I chew at the side of my mouth, smiling through it, then turn from her and walk to the driver’s side while she moves to the passenger door. We both climb in at the same time, and before I put the keys in the ignition, I slide my hat back enough to see my ears as I look at them in the rearview mirror. I have small gauges in my ears. I got them because my brother’s friend House talked me into them a year ago. I thought they were cool…all the way up until now.

“I mean, what happens when you don’t want a hole in your ear anymore?” I let out a short laugh and run my hand over my face before turning to look at her.

“Did my mom send you here? Is that why you’ve come? Because, I swear to god, you sound just like her,” I laugh.

“Hmmmmm,” she says, her lips in a tight line, her eyes focused on my right ear for several seconds before they slide over to meet my gaze. We’re maybe a foot away from each other, and when she looks at me, the gray around her pupils is all I see. “I guess I’m curious how you can make such a huge decision about your body at sixteen.”

“It’s just an ear. Now, putting a hole in
other
parts?” She blushes at my innuendo and turns from me to face the front again. I let her off the hook and start the car, but just before the motor kicks in, she speaks.

“I like them…the holes, that is,” she says, blush growing and her lip back in her teeth.

“Thanks,” I say with a shake of my head as I shift the gear and back out from the parking space. “Where do you live?”

“Fireside and Barrel…do you know where that is?”

I know where it is. It’s
the
house—the big one everyone in town knows. There’s really only
one.
When I was a kid, Owen had me convinced it was haunted. For a while, I thought it was a museum. Then, one day, it went up for sale. It’s been for sale for about six years. I guess it’s not for sale anymore.

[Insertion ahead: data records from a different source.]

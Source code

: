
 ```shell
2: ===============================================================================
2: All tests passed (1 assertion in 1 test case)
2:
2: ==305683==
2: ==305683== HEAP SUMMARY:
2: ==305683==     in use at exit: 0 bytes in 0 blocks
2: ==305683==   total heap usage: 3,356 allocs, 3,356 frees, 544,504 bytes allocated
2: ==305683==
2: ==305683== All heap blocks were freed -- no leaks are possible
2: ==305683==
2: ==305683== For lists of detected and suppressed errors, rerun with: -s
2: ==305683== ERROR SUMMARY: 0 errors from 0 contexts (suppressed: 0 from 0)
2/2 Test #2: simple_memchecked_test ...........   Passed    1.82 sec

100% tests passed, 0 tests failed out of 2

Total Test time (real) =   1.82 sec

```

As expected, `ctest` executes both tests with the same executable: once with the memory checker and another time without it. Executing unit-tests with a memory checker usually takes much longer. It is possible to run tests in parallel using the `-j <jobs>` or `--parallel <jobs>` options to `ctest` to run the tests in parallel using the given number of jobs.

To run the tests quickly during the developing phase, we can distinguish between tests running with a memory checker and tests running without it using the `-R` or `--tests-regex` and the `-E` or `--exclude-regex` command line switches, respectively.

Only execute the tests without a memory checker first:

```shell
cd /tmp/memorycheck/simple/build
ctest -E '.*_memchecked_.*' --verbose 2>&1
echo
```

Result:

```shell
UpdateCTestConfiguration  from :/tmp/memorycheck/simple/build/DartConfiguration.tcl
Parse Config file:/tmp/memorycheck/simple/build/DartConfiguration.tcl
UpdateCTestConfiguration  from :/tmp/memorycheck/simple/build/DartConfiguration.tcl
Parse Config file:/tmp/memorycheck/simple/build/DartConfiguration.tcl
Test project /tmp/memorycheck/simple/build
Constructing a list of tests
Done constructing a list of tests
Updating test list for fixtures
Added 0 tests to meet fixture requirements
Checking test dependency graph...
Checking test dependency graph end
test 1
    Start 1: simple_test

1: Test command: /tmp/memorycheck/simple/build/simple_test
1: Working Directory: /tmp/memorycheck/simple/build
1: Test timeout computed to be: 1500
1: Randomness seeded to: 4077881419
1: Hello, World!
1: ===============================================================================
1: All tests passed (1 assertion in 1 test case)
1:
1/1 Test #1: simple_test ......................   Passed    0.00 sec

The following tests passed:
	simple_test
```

“Yeah, I know where that is,” I say, not looking at her or making a big deal out of it. I can tell she’s embarrassed about living in the town landmark. It’s not a mansion or anything, but it
is
incredibly old, one of those big houses that could be for rich people if only it hadn’t been forgotten. Now, it’s falling apart.

It’s silent for the first few blocks we travel—the only sounds, her shuffling her feet along the floor and messing with the heater vents, trying to make the air come out stronger.

“That’s as high as it goes,” I say after watching her shift her vent and flick the button a few more times. “Dwayne’s car…it’s pretty crappy.”

“It’s okay,” she says, slouching back in her seat. She fidgets for a few minutes, running fingers through her hair a few times, then scratching at her nose and arms while she looks out her window. “So…you play hockey?” she finally asks.

Finally.

I grin.

“Yeah, I play,” I say, once again glad I opened the trunk. Pretty sad when your big pick-up move is showing off your used hockey equipment.

“That’s cool. I always wanted to skate,” she says.

I make the turn on Fireside and the large bay windows and red brick of her house come into view. An older car—a lot like the one I’m driving—sits parked in the street, and a newer compact car is in the driveway. A little boy is kicking a ball in the front yard, and a woman sits on the front steps watching him. She stands as I slow along the curb.

“That’s my mom,” Emma says softly.

“Little brother?” I nod out the window toward the toddler rushing back and forth around the front yard.

She nods
yes
and smiles. I push the gear into park and step out with her to open the trunk. I lift her bag for her, and purposely touch her hand on the exchange, noting the small twitch her fingers make when I do.

“Have a good time,” I say, and she looks up at me, pulling both straps of her bag over her shoulders, her face bunched, not sure what I mean. “The dance…have a good time at the dance tonight.”

The scheming part of my brain is already playing out the conversation with Dwayne to help him chaperone—or to see if there’s anything I can do to be there in that gym tonight. I wouldn’t know a soul, other than the couple guys I’ve gotten to know in PE. But I’d know Emma.